A thousand sheep and absolutely no lettuce

It’s officially fall in Galway—as evidenced by the crunchy leaves, the lab being on a horrible hot/cold/hot/cold cycle as the radiator gets too excited and you crack open a window only to let in a torrent of cold, rain, and sadness, and the fact that as I write this in my room, I keep making typos because my fingers are so cold. (Sleeping in a blanket burrito and a wool hat is actually kind of nice, though—up until you have to roll out of bed in the morning.)

A couple of weeks ago I wrote about getting sick—the first common fear that people talked about at my Dialogue orientation session. The second fear was food. Specifically, these worries came from people who were traveling with food restrictions, everything from not eating meat to gluten intolerance to life-threatening allergies.

I’ve wondered if I subconsciously chose Ireland just for the food. I’ve been vegetarian since I was eight, which makes a few regions pretty implausible; my face swells up about 20% of the times I eat tomato sauce (I still haven’t figured this one out), so the Mediterranean area seems ill-advised; and I’ve always been interested in the Middle East, but the slightest trace of chickpeas sends my body into apocalypse mode, and spending a semester in the Middle East avoiding hummus and falafel just seems unrealistic. Ireland, on the other hand, heavily features potatoes, carrots, and cows. This is good. Root vegetables and dairy, I can work with.

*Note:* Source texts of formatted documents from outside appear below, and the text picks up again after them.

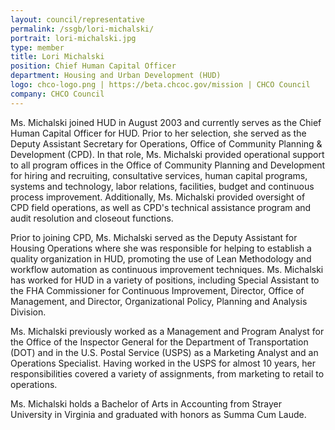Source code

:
 ```yaml
---
layout: council/representative
permalink: /ssgb/lori-michalski/
portrait: lori-michalski.jpg
type: member
title: Lori Michalski
position: Chief Human Capital Officer
department: Housing and Urban Development (HUD)
logo: chco-logo.png | https://beta.chcoc.gov/mission | CHCO Council
company: CHCO Council
---
```


Ms. Michalski joined HUD in August 2003 and currently serves as the Chief Human Capital Officer for HUD. Prior to her selection, she served as the Deputy Assistant Secretary for Operations, Office of Community Planning & Development (CPD). In that role, Ms. Michalski provided operational support to all program offices in the Office of Community Planning and Development for hiring and recruiting, consultative services, human capital programs, systems and technology, labor relations, facilities, budget and continuous process improvement. 
Additionally, Ms. Michalski provided oversight of CPD field operations, as well as CPD's technical assistance program and audit resolution and closeout functions. 

Prior to joining CPD, Ms. Michalski served as the Deputy Assistant for Housing Operations where she was responsible for helping to establish a quality organization in HUD, promoting the use of Lean Methodology and workflow automation as continuous improvement techniques.
Ms. Michalski has worked for HUD in a variety of positions, including Special Assistant to the FHA Commissioner for Continuous Improvement, Director, Office of Management, and Director, Organizational Policy, Planning and Analysis Division. 

Ms. Michalski previously worked as a Management and Program Analyst for the Office of the Inspector General for the Department of Transportation (DOT) and in the U.S. Postal Service (USPS) as a Marketing Analyst and an Operations Specialist. Having worked in the USPS for almost 10 years, her responsibilities covered a variety of assignments, from marketing to retail to operations.

Ms. Michalski holds a Bachelor of Arts in Accounting from Strayer University in Virginia and graduated with honors as Summa Cum Laude.


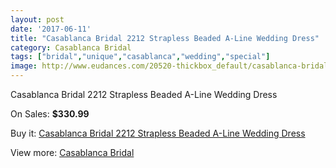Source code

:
 ```yaml
---
layout: post
date: '2017-06-11'
title: "Casablanca Bridal 2212 Strapless Beaded A-Line Wedding Dress"
category: Casablanca Bridal
tags: ["bridal","unique","casablanca","wedding","special"]
image: http://www.eudances.com/20520-thickbox_default/casablanca-bridal-2212-strapless-beaded-a-line-wedding-dress.jpg
---
```

Casablanca Bridal 2212 Strapless Beaded A-Line Wedding Dress

On Sales: **$330.99**
<a href="https://www.eudances.com/en/casablanca-bridal/6163-casablanca-bridal-2212-strapless-beaded-a-line-wedding-dress.html"><amp-img layout="responsive" width="600" height="600" src="//www.eudances.com/20520-thickbox_default/casablanca-bridal-2212-strapless-beaded-a-line-wedding-dress.jpg" alt="Casablanca Bridal 2212 Strapless Beaded A-Line Wedding Dress 0" /></a>
<a href="https://www.eudances.com/en/casablanca-bridal/6163-casablanca-bridal-2212-strapless-beaded-a-line-wedding-dress.html"><amp-img layout="responsive" width="600" height="600" src="//www.eudances.com/20522-thickbox_default/casablanca-bridal-2212-strapless-beaded-a-line-wedding-dress.jpg" alt="Casablanca Bridal 2212 Strapless Beaded A-Line Wedding Dress 1" /></a>
<a href="https://www.eudances.com/en/casablanca-bridal/6163-casablanca-bridal-2212-strapless-beaded-a-line-wedding-dress.html"><amp-img layout="responsive" width="600" height="600" src="//www.eudances.com/20521-thickbox_default/casablanca-bridal-2212-strapless-beaded-a-line-wedding-dress.jpg" alt="Casablanca Bridal 2212 Strapless Beaded A-Line Wedding Dress 2" /></a>

Buy it: [Casablanca Bridal 2212 Strapless Beaded A-Line Wedding Dress](https://www.eudances.com/en/casablanca-bridal/6163-casablanca-bridal-2212-strapless-beaded-a-line-wedding-dress.html "Casablanca Bridal 2212 Strapless Beaded A-Line Wedding Dress")

View more: [Casablanca Bridal](https://www.eudances.com/en/4-casablanca-bridal "Casablanca Bridal")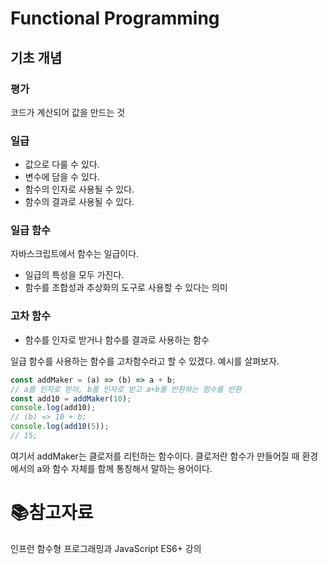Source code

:# Functional Programming

## 기초 개념

### 평가

코드가 계산되어 값을 만드는 것

### 일급

- 값으로 다룰 수 있다.
- 변수에 담을 수 있다.
- 함수의 인자로 사용될 수 있다.
- 함수의 결과로 사용될 수 있다.

### 일급 함수

자바스크립트에서 함수는 일급이다.

- 일급의 특성을 모두 가진다.
- 함수를 조합성과 추상화의 도구로 사용할 수 있다는 의미

### 고차 함수

- 함수를 인자로 받거나 함수를 결과로 사용하는 함수

일급 함수를 사용하는 함수를 고차함수라고 할 수 있겠다. 예시를 살펴보자.

```js
const addMaker = (a) => (b) => a + b;
// a를 인자로 받아, b를 인자로 받고 a+b를 반환하는 함수를 반환
const add10 = addMaker(10);
console.log(add10);
// (b) => 10 + b;
console.log(add10(5));
// 15;
```

여기서 addMaker는 클로저를 리턴하는 함수이다. 클로저란 함수가 만들어질 때 환경에서의 a와 함수 자체를 함께 통칭해서 말하는 용어이다. 

# :books:참고자료

인프런 함수형 프로그래밍과 JavaScript ES6+ 강의
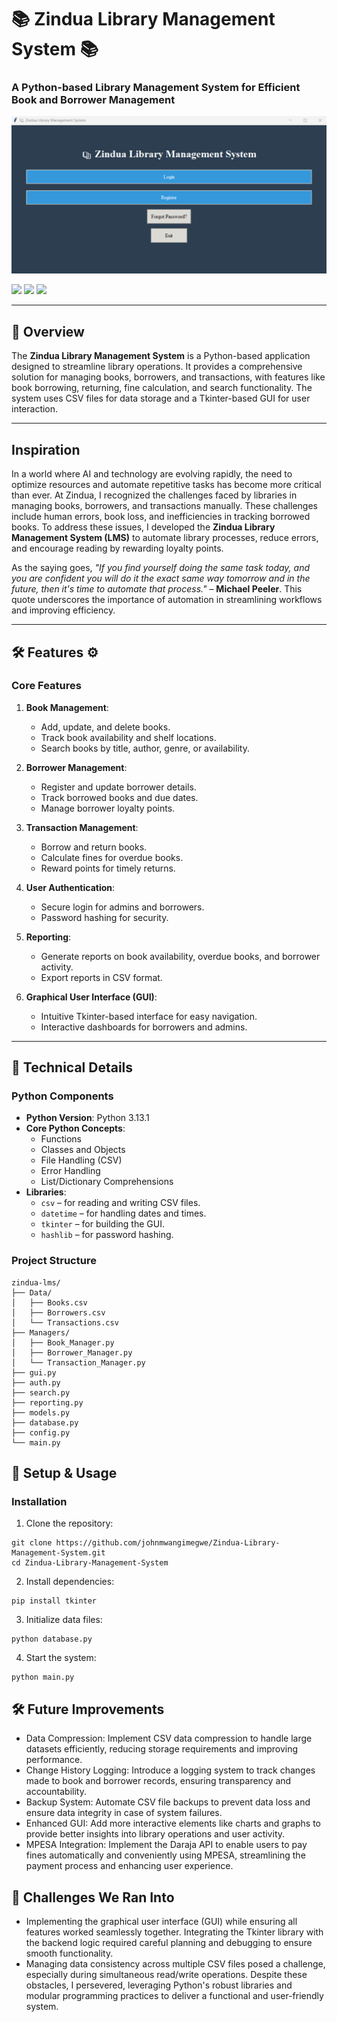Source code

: # 📚 Zindua Library Management System 📚

### A Python-based Library Management System for Efficient Book and Borrower Management

<img src="Screenshots\Zindua LMS Screenshot.png" alt="Zindua Library Management System">

<a href="https://github.com/johnmwangimegwe/Zindua-Library-Management-System/tree/main"><img src="https://badges.frapsoft.com/os/v1/open-source.svg?v=103"></a>
<a href="https://github.com/johnmwangimegwe/Zindua-Library-Management-System/tree/main"><img src="https://img.shields.io/badge/Built%20by-developers%20%3C%2F%3E-0059b3"></a>
<a href="https://github.com/johnmwangimegwe/Zindua-Library-Management-System/tree/main"><img src="https://img.shields.io/static/v1.svg?label=Contributions&message=Welcome&color=yellow"></a>

---

## 🚀 Overview

The **Zindua Library Management System** is a Python-based application designed to streamline library operations. It provides a comprehensive solution for managing books, borrowers, and transactions, with features like book borrowing, returning, fine calculation, and search functionality. The system uses CSV files for data storage and a Tkinter-based GUI for user interaction.

---
## Inspiration

In a world where AI and technology are evolving rapidly, the need to optimize resources and automate repetitive tasks has become more critical than ever. At Zindua, I recognized the challenges faced by libraries in managing books, borrowers, and transactions manually. These challenges include human errors, book loss, and inefficiencies in tracking borrowed books. To address these issues, I developed the **Zindua Library Management System (LMS)** to automate library processes, reduce errors, and encourage reading by rewarding loyalty points.

As the saying goes, *"If you find yourself doing the same task today, and you are confident you will do it the exact same way tomorrow and in the future, then it's time to automate that process."* – **Michael Peeler**. This quote underscores the importance of automation in streamlining workflows and improving efficiency. 

---

## 🛠️ Features ⚙

### Core Features
1. **Book Management**:
   - Add, update, and delete books.
   - Track book availability and shelf locations.
   - Search books by title, author, genre, or availability.

2. **Borrower Management**:
   - Register and update borrower details.
   - Track borrowed books and due dates.
   - Manage borrower loyalty points.

3. **Transaction Management**:
   - Borrow and return books.
   - Calculate fines for overdue books.
   - Reward points for timely returns.

4. **User Authentication**:
   - Secure login for admins and borrowers.
   - Password hashing for security.

5. **Reporting**:
   - Generate reports on book availability, overdue books, and borrower activity.
   - Export reports in CSV format.

6. **Graphical User Interface (GUI)**:
   - Intuitive Tkinter-based interface for easy navigation.
   - Interactive dashboards for borrowers and admins.

---

## 🧰 Technical Details

### Python Components
- **Python Version**: Python 3.13.1
- **Core Python Concepts**:
  - Functions
  - Classes and Objects
  - File Handling (CSV)
  - Error Handling
  - List/Dictionary Comprehensions
- **Libraries**:
  - `csv` – for reading and writing CSV files.
  - `datetime` – for handling dates and times.
  - `tkinter` – for building the GUI.
  - `hashlib` – for password hashing.

### Project Structure
```plaintext
zindua-lms/
├── Data/
│   ├── Books.csv
│   ├── Borrowers.csv
│   └── Transactions.csv
├── Managers/
│   ├── Book_Manager.py
│   ├── Borrower_Manager.py
│   └── Transaction_Manager.py
├── gui.py
├── auth.py
├── search.py
├── reporting.py
├── models.py
├── database.py
├── config.py
└── main.py
```

## 🚀 Setup & Usage

### Installation
1. Clone the repository:
```
git clone https://github.com/johnmwangimegwe/Zindua-Library-Management-System.git
cd Zindua-Library-Management-System
```

2. Install dependencies:
```
pip install tkinter
```
3. Initialize data files:
```
python database.py
```
4. Start the system:
```
python main.py
```

## 🛠️ Future Improvements
- Data Compression: Implement CSV data compression to handle large datasets efficiently, reducing storage requirements and improving performance.
- Change History Logging: Introduce a logging system to track changes made to book and borrower records, ensuring transparency and accountability.
- Backup System: Automate CSV file backups to prevent data loss and ensure data integrity in case of system failures.
- Enhanced GUI: Add more interactive elements like charts and graphs to provide better insights into library operations and user activity.
- MPESA Integration: Implement the Daraja API to enable users to pay fines automatically and conveniently using MPESA, streamlining the payment process and enhancing user experience.

## 💪 Challenges We Ran Into
- Implementing the graphical user interface (GUI) while ensuring all features worked seamlessly together. Integrating the Tkinter library with the backend logic required careful planning and debugging to ensure smooth functionality. 
- Managing data consistency across multiple CSV files posed a challenge, especially during simultaneous read/write operations. Despite these obstacles, I persevered, leveraging Python's robust libraries and modular programming practices to deliver a functional and user-friendly system.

I actually know several people who’ve come to Ireland with multiple food allergies and survived. When people think about eating in a foreign country, I think what comes to mind is food carts and restaurants—when the reality is that if you’re staying for an extended period of time, you’ll be spending less time ordering off a menu where you can’t pronounce anything and more time wandering the aisles of the grocery store, trying to find the flour and figure out whether green vegetables exist. (Spoiler alert: they don’t. Ireland is an island filled with sheep. There is no room to grow lettuce here.) My diet here is pretty much the same as it is in Boston. It’s called muesli and not granola; I eat less fruit because it’s crazy expensive (see: this isle is full of sheep—shoutout to anyone who gets the literary reference); I eat carrots every day instead of broccoli every day, because they cost next to nothing. But on an extended trip like study-abroad or co-op, you have a lot of control over what you eat. The only thing I can’t accept here is the baked beans. They come canned in tomato sauce. What is that?

You also have the option of finding at least one thing you can eat that’s easily available where you are, and eating exclusively that—functional, if not ideal. During the week we lived in a hostel on my Dialogue before moving into our dorm apartments, we ate most of our meals at restaurants, and I pretty much ate potatoes, bread, and soup three times a day. (If you’re looking to crash-diet, this would be an awesome approach, because I lost five pounds that week; otherwise, you might want to diversify.)

tl;dr (I don’t blame you—I really never shut up)? If you’re letting concerns about food hold you back from going abroad, don’t.


Except for the baked beans. I will never understand the baked beans.